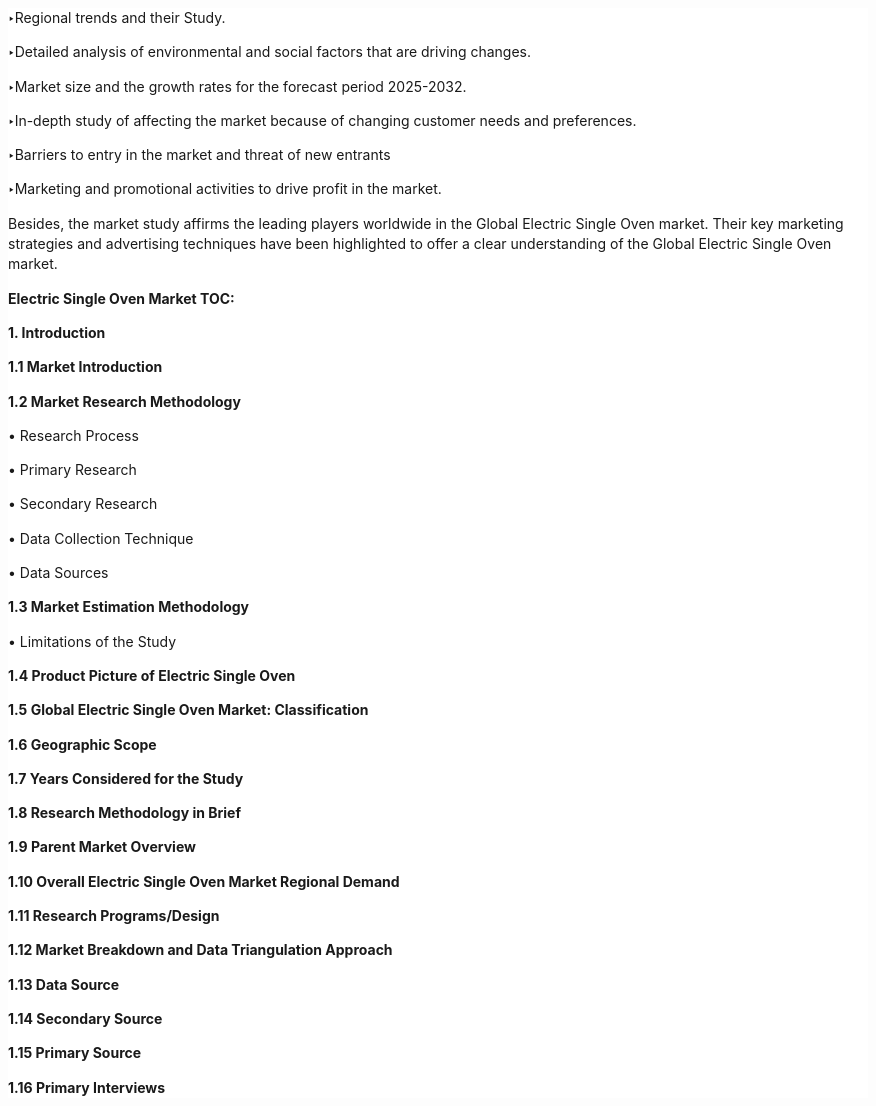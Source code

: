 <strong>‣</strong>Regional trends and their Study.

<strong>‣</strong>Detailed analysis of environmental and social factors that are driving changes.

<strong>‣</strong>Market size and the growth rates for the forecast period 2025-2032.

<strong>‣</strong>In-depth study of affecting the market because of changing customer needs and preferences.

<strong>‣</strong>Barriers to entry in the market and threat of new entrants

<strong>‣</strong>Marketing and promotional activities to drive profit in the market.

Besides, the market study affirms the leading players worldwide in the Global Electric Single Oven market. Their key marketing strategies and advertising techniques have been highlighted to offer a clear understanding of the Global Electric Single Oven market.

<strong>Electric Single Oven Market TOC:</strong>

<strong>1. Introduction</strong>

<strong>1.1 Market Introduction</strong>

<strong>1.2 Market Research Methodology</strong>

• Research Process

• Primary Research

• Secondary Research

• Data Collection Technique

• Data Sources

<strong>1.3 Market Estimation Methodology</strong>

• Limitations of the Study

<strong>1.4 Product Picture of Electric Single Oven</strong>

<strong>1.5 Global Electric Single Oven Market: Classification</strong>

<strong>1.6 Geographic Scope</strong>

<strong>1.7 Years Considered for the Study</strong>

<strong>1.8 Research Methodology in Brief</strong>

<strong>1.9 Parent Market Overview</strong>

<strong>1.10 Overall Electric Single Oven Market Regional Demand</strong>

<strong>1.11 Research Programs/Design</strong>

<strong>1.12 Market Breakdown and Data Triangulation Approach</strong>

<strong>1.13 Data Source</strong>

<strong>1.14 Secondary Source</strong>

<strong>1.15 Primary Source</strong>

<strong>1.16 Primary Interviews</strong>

* * * * * * * * *

WORK REQUIRED
Go back to the entries above and restate word for word every line from the first through the one that contains "<strong>‣</strong>Barriers to entry", leaving the pictures behind.

PROBLEM SOLUTION
Source code

: <strong>‣</strong>Regional trends and their Study.

<strong>‣</strong>Detailed analysis of environmental and social factors that are driving changes.

<strong>‣</strong>Market size and the growth rates for the forecast period 2025-2032.

<strong>‣</strong>In-depth study of affecting the market because of changing customer needs and preferences.

<strong>‣</strong>Barriers to entry in the market and threat of new entrants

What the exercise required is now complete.